The third edition is considerably enlarged: it contains 3,125 entries and runs to 1,620 pages (as compared to 514 pages for the second edition). It covers sculptors who were active in Britain at any time between 1660 and 1851, irrespective of their country of origin and even if they also worked outside these dates. All the artists listed in the Gunnis Dictionary remain, but new ones have been added, reflecting later research on the subject. The book's format is closely based on the original, each entry consisting of a biographical text followed by a list of works. There is also a comprehensive general bibliography. Unlike Gunnis's editions, which included up to thirty illustrations, the new edition is unillustrated.

===Reception===
The third edition was widely welcomed and recommended as a key starting point for research into this area of art. The view of the professional body for art historians in Britain, the Association of Art Historians, was expressed by Rosa Somerville writing in the Association's journal, The Art Book, in 2010 where she stated that the new dictionary "is a great advance on the work ... that was begun so enthusiastically and extensively by Rupert Gunnis". Somerville added that the new dictionary is "a handsome and scholarly reference book detailing British sculptors between the Restoration and the Great Exhibition". John Kenworthy-Browne, writing in Apollo magazine, said: "This magnificent dictionary of British sculptors supersedes Rupert Gunnis's standard work simply by the sheer volume of information that it presents." Similarly in The Art Newspaper, Oliver Garnett of the National Trust wrote: "The result is breathtaking: 1,000 additional biographies, followed by work lists covering 35,000 individual pieces, tied to a bibliography of 3,000 items which will be immensely useful in its own right." Similar praise came from Simon Watney, writing in The Burlington Magazine, who said of the work that went into the new dictionary: "The result is a book of unrivalled authority, which employs a pleasurably straightforward format of biographies followed in each case by chronological sequences of religious and then secular works." A more qualified review came from Jean Wilson of the Church Monuments Society who, while allowing that the book "improves tremendously on its predecessor, that its coverage is enormously increased, and that it is enlightening", uncovered a number of "exasperating problems" of error and inconsistency in the book's indexes, and suggested that these do not reach the "high standards set by the editors" elsewhere in the volume.

==Online edition==
The contents of the third edition were published online as a fully searchable database in 2012, hosted by the Henry Moore Foundation. The contents are regularly updated with the benefits of new research, including new biographical entries, new biographical details and attributed works within existing entries, and an expanded bibliography.
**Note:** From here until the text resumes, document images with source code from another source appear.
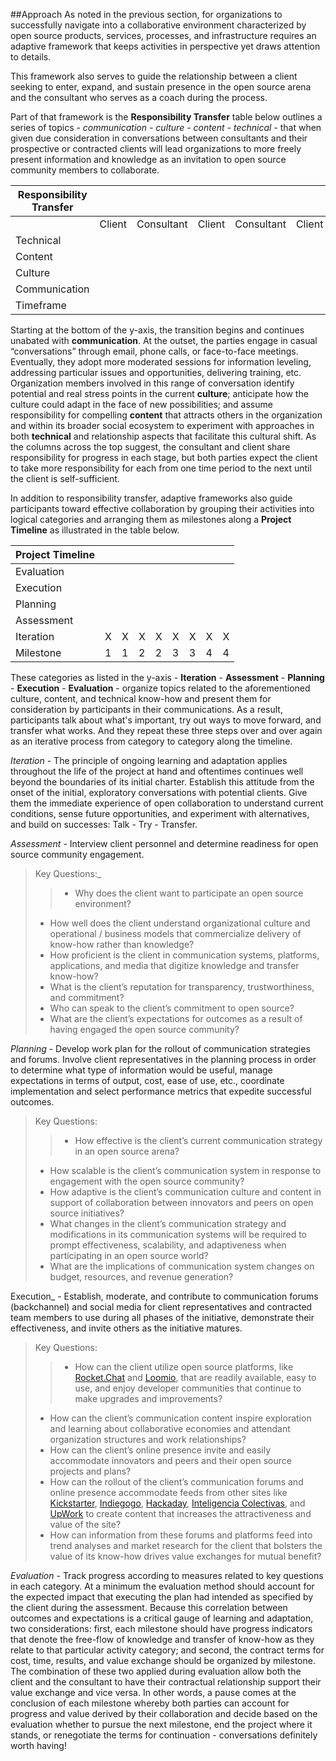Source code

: ##Approach
As noted in the previous section, for organizations to successfully navigate into a collaborative environment characterized by open source products, services, processes, and infrastructure requires an adaptive framework that keeps activities in perspective yet draws attention to details.

This framework also serves to guide the relationship between a client seeking to enter, expand, and sustain presence in the open source arena and the consultant who serves as a coach during the process.

Part of that framework is the **Responsibility Transfer** table below outlines a series of topics - _communication - culture - content - technical_ - that when given due consideration in conversations between consultants and their prospective or contracted clients will lead organizations to more freely present information and knowledge as an invitation to open source community members to collaborate.

| Responsibility Transfer 	|        	|          	|        	|          	|        	|          	|        	|          	|
|-------------------------|--------|----------|--------|----------|--------|----------|--------|----------|
|                         	| Client 	| Consultant 	| Client 	| Consultant 	| Client 	| Consultant 	| Client 	| Consultant 	|
| Technical             |        	|          	|        	|          	|        	|          	|        	|          	|
| Content           	|        	|          	|        	|          	|        	|          	|        	|          	|
| Culture               |        	|          	|        	|          	|        	|          	|        	|          	|
| Communication         |        	|          	|        	|          	|        	|          	|        	|          	|
|       Timeframe  		|       	|	    	|       	|	   	    |       	|	   	 	|       	|	        |

Starting at the bottom of the y-axis, the transition begins and continues unabated with **communication**.  At the outset, the parties engage in casual “conversations” through email, phone calls, or face-to-face meetings.  Eventually, they adopt more moderated sessions for information leveling, addressing particular issues and opportunities, delivering training, etc.  Organization members involved in this range of conversation identify potential and real stress points in the current **culture**; anticipate how the culture could adapt in the face of new possibilities; and assume responsibility for compelling **content** that attracts others in the organization and within its broader social ecosystem to experiment with approaches in both **technical** and relationship aspects that facilitate this cultural shift. As the columns across the top suggest, the consultant and client share responsibility for progress in each stage, but both parties expect the client to take more responsibility for each from one time period to the next until the client is self-sufficient. 

In addition to responsibility transfer, adaptive frameworks also guide participants toward effective collaboration by grouping their activities into logical categories and arranging them as milestones along a **Project Timeline** as illustrated in the table below. 

| Project Timeline 	|   	|   	|   	|   	|   	|   	|   	|   	|
|------------------	|---	|---	|---	|---	|---	|---	|---	|---	|
| Evaluation        	|   	|   	|   	|   	|   	|   	|   	|   	|
| Execution       	|   	|   	|   	|   	|   	|   	|   	|   	|
| Planning        	|   	|   	|   	|   	|   	|   	|   	|   	|
| Assessment         	|   	|   	|   	|   	|   	|   	|   	|   	|
| Iteration       	|   X	|   X	|   X	|   X	|   X	|   X	|   X	|   X	|
| Milestone        	| 1 	| 1 	| 2 	| 2 	| 3 	| 3 	| 4 	| 4 	|

These categories as listed in the y-axis - **Iteration** - **Assessment** - **Planning** - **Execution** - **Evaluation** - organize topics related to the aforementioned culture, content, and technical know-how and present them for consideration by participants in their communications.  As a result, participants talk about what's important, try out ways to move forward, and transfer what works.  And they repeat these three steps over and over again as an iterative process from category to category along the timeline.

_Iteration_ - The principle of ongoing learning and adaptation applies throughout the life of the project at hand and oftentimes continues well beyond the boundaries of its initial charter.  Establish this attitude from the onset of the initial, exploratory conversations with potential clients.  Give them the immediate experience of open collaboration to understand current conditions, sense future opportunities, and experiment with alternatives, and build on successes: Talk - Try - Transfer.

_Assessment_ - Interview client personnel and determine readiness for open source community engagement.
>Key Questions:_
>>- Why does the client want to participate an open source environment?
>- How well does the client understand organizational culture and operational / business models that commercialize delivery of know-how rather than knowledge?
>- How proficient is the client in communication systems, platforms, applications, and media that digitize knowledge and transfer know-how?
>- What is the client’s reputation for transparency, trustworthiness, and commitment?
>- Who can speak to the client’s commitment to open source?
>- What are the client’s expectations for outcomes as a result of having engaged the open source community?

_Planning_  - Develop work plan for the rollout of communication strategies and forums.  Involve client representatives in the planning process in order to determine what type of information would be useful, manage expectations in terms of output, cost, ease of use, etc., coordinate implementation and select performance metrics that expedite successful outcomes.
>Key Questions:
>>- How effective is the client’s current communication strategy in an open source arena?
>- How scalable is the client’s communication system in response to engagement with the open source community?
>- How adaptive is the client’s communication culture and content in support of collaboration between innovators and peers on open source initiatives?
>- What changes in the client’s communication strategy and modifications in its communication systems will be required to prompt effectiveness, scalability, and adaptiveness when participating in an open source world?
>- What are the implications of communication system changes on budget, resources, and revenue generation?

Execution_ - Establish, moderate, and contribute to communication forums (backchannel) and social media for client representatives and contracted team members to use during all phases of the initiative, demonstrate their effectiveness, and invite others as the initiative matures. 
>Key Questions:
>>- How can the client utilize open source platforms, like [Rocket.Chat](https://rocket.chat/) and [Loomio](https://www.loomio.org/), that are readily available, easy to use, and enjoy developer communities that continue to make upgrades and improvements? 
>- How can the client’s communication content inspire exploration and learning about collaborative economies and attendant organization structures and work relationships?
>- How can the client’s online presence invite and easily accommodate innovators and peers and their open source projects and plans?
>- How can the rollout of the client’s communication forums and online presence accommodate feeds from other sites like [Kickstarter](https://www.kickstarter.com/), [Indiegogo](https://www.indiegogo.com/), [Hackaday](http://hackaday.com/), [Inteligencia Colectivas](http://www.inteligenciascolectivas.org/), and [UpWork](https://www.upwork.com/) to create content that increases the attractiveness and value of the site?
>- How can information from these forums and platforms feed into trend analyses and market research for the client that bolsters the value of its know-how drives value exchanges for mutual benefit?

_Evaluation_ - Track progress according to measures related to key questions in each category.  At a minimum the evaluation method should account for the expected impact that executing the plan had intended as specified by the client during the assessment.  Because this correlation between outcomes and expectations is a critical gauge of learning and adaptation, two considerations: first, each milestone should have progress indicators that denote the free-flow of knowledge and transfer of know-how as they relate to that particular activity category; and second, the contract terms for cost, time, results, and value exchange should be organized by milestone.  The combination of these two applied during evaluation allow both the client and the consultant to have their contractual relationship support their value exchange and vice versa.  In other words, a pause comes at the conclusion of each milestone whereby both parties can account for progress and value derived by their collaboration and decide based on the evaluation whether to pursue the next milestone, end the project where it stands, or renegotiate the terms for continuation - conversations definitely worth having!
==Complementary dictionaries==
The Dictionary is complemented for the preceding century by the "Biographical Dictionary of London Tomb Sculptors, c.1560–c.1660" by Adam White, published by the Walpole Society in 1999 (and supplemented by a list of corrigenda and addenda published in 2009). Although White's Dictionary may appear from its title to be narrower in scope than Gunnis's, in practice, given that most active sculptors in this period included tomb monuments among their work, and that London overwhelmingly dominated the trade, the two dictionaries in fact cover very similar ground.

For Ireland, the Dictionary is complemented by the biographical entries for sculptors active from 1600 to modern times which occupy the greater part of Sculpture, 1600–2000, volume 3 of the five-volume Art and Architecture of Ireland, published by the Royal Irish Academy in 2014.